*What the exercise asks*
The records that follow must be reproduced in full, with every picture excluded.

*Extracted material*

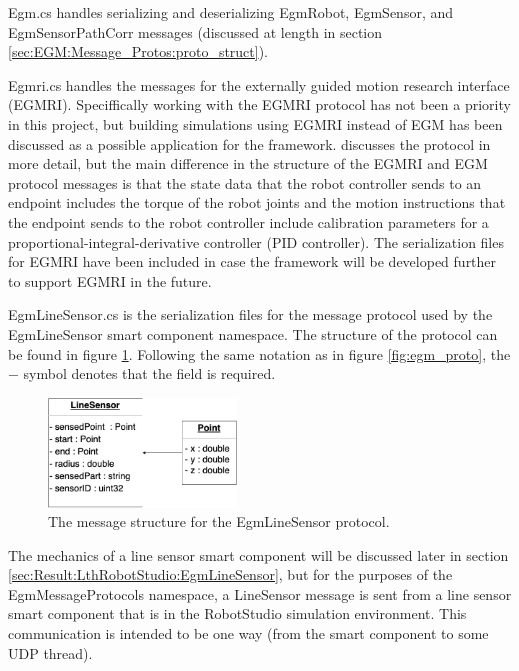\documentclass{cslthse-msc}
\begin{document}
Egm.cs handles serializing and deserializing EgmRobot, EgmSensor, and EgmSensorPathCorr messages (discussed at length in section \ref{sec:EGM:Message_Protos:proto_struct}). \par

Egmri.cs handles the messages for the externally guided motion research interface (EGMRI). Speciffically working with the EGMRI protocol has not been a priority in this project, but building simulations using EGMRI instead of EGM  has been discussed as a possible application for the framework. \cite{LU:egmri} discusses the protocol in more detail, but the main difference in the structure of the EGMRI and EGM protocol messages is that the state data that the robot controller sends to an endpoint includes the torque of the robot joints and the motion instructions that the endpoint sends to the robot controller include calibration parameters for a proportional-integral-derivative controller (PID controller). The serialization files for EGMRI have been included in case the framework will be developed further to support EGMRI in the future. \par

EgmLineSensor.cs is the serialization files for the message protocol used by the EgmLineSensor smart component namespace. The structure of the protocol can be found in figure \ref{fig:EgmLineSensorProto}. Following the same notation as in figure \ref{fig:egm_proto}, the $-$ symbol denotes that the field is required. 
\begin{figure}[H]
    \centering
    \includegraphics[width=5cm]{EgmLineSensorProto.jpg}
    \caption{The message structure for the EgmLineSensor protocol.}
    \label{fig:EgmLineSensorProto}
\end{figure}
The mechanics of a line sensor smart component will be discussed later in section \ref{sec:Result:LthRobotStudio:EgmLineSensor}, but for the purposes of the EgmMessageProtocols namespace, a LineSensor message is sent from a line sensor smart component that is in the RobotStudio simulation environment. This communication is intended to be one way (from the smart component to some UDP thread).
\end{document}
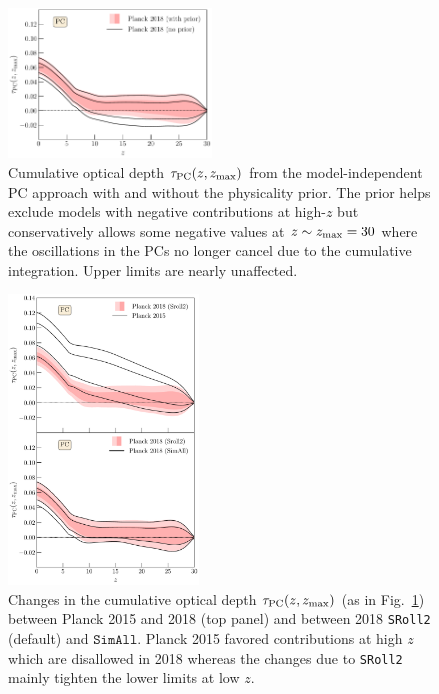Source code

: \documentclass[prd,twocolumn,amsmath,amssymb,floatfix,superscriptaddress,nofootinbib]{revtex4-1}
\newcommand{\zmax}{z_{\rm max}}
\begin{document}
{\begin{figure}[ht]
\includegraphics[width=0.48\textwidth]{paper/plots/pl18_taugtz_pc_zmax30_pl18_srollv2_with_and_without_physicality_prior_do_rescale_tau_false.pdf}
\caption{Cumulative optical depth $\tau_{\rm PC}(z, \zmax)$ from the model-independent PC approach with and without the physicality prior.   The prior helps exclude models with negative contributions at high-$z$ but conservatively allows some negative values at $z \sim z_{\rm max}=30$ where the oscillations in the PCs no longer cancel due to the cumulative integration.  Upper limits are nearly unaffected. 
}
\label{fig:plot_taugtz_2018_with_vs_without_physicality_prior}
\end{figure}


\begin{figure}[ht]
\includegraphics[width=0.45\textwidth]{paper/plots/pl18_taugtz_pc_zmax30_pl15_vs_pl18_simallEE_vs_pl18_srollv2_do_rescale_tau_false.pdf}
\caption{Changes in the
cumulative optical depth $\tau_{\rm PC}(z, \zmax)$ (as in Fig.~\ref{fig:plot_taugtz_2018_with_vs_without_physicality_prior}) 
between Planck 2015 and 2018 (top panel) and between 2018 \texttt{SRoll2} (default) and $\texttt{SimAll}$.  Planck 2015 favored contributions at high $z$ which are disallowed in 2018 whereas the changes due to \texttt{SRoll2} mainly tighten the lower limits at low $z$.
}
\label{fig:plot_taugtz_2015_vs_2018_simallEE_vs_2018_srollv2}
\end{figure}


}
\end{document}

*Task answer*
\documentclass{cslthse-msc}
\begin{document}
Egm.cs handles serializing and deserializing EgmRobot, EgmSensor, and EgmSensorPathCorr messages (discussed at length in section \ref{sec:EGM:Message_Protos:proto_struct}). \par

Egmri.cs handles the messages for the externally guided motion research interface (EGMRI). Speciffically working with the EGMRI protocol has not been a priority in this project, but building simulations using EGMRI instead of EGM  has been discussed as a possible application for the framework. \cite{LU:egmri} discusses the protocol in more detail, but the main difference in the structure of the EGMRI and EGM protocol messages is that the state data that the robot controller sends to an endpoint includes the torque of the robot joints and the motion instructions that the endpoint sends to the robot controller include calibration parameters for a proportional-integral-derivative controller (PID controller). The serialization files for EGMRI have been included in case the framework will be developed further to support EGMRI in the future. \par

EgmLineSensor.cs is the serialization files for the message protocol used by the EgmLineSensor smart component namespace. The structure of the protocol can be found in figure \ref{fig:EgmLineSensorProto}. Following the same notation as in figure \ref{fig:egm_proto}, the $-$ symbol denotes that the field is required. 
\begin{figure}[H]
    \centering
    \includegraphics[width=5cm]{EgmLineSensorProto.jpg}
    \caption{The message structure for the EgmLineSensor protocol.}
    \label{fig:EgmLineSensorProto}
\end{figure}
The mechanics of a line sensor smart component will be discussed later in section \ref{sec:Result:LthRobotStudio:EgmLineSensor}, but for the purposes of the EgmMessageProtocols namespace, a LineSensor message is sent from a line sensor smart component that is in the RobotStudio simulation environment. This communication is intended to be one way (from the smart component to some UDP thread).
\end{document}
Source code

: \documentclass[prd,twocolumn,amsmath,amssymb,floatfix,superscriptaddress,nofootinbib]{revtex4-1}
\newcommand{\zmax}{z_{\rm max}}
\begin{document}
{\begin{figure}[ht]
\includegraphics[width=0.48\textwidth]{paper/plots/pl18_taugtz_pc_zmax30_pl18_srollv2_with_and_without_physicality_prior_do_rescale_tau_false.pdf}
\caption{Cumulative optical depth $\tau_{\rm PC}(z, \zmax)$ from the model-independent PC approach with and without the physicality prior.   The prior helps exclude models with negative contributions at high-$z$ but conservatively allows some negative values at $z \sim z_{\rm max}=30$ where the oscillations in the PCs no longer cancel due to the cumulative integration.  Upper limits are nearly unaffected. 
}
\label{fig:plot_taugtz_2018_with_vs_without_physicality_prior}
\end{figure}


\begin{figure}[ht]
\includegraphics[width=0.45\textwidth]{paper/plots/pl18_taugtz_pc_zmax30_pl15_vs_pl18_simallEE_vs_pl18_srollv2_do_rescale_tau_false.pdf}
\caption{Changes in the
cumulative optical depth $\tau_{\rm PC}(z, \zmax)$ (as in Fig.~\ref{fig:plot_taugtz_2018_with_vs_without_physicality_prior}) 
between Planck 2015 and 2018 (top panel) and between 2018 \texttt{SRoll2} (default) and $\texttt{SimAll}$.  Planck 2015 favored contributions at high $z$ which are disallowed in 2018 whereas the changes due to \texttt{SRoll2} mainly tighten the lower limits at low $z$.
}
\label{fig:plot_taugtz_2015_vs_2018_simallEE_vs_2018_srollv2}
\end{figure}


}
\end{document}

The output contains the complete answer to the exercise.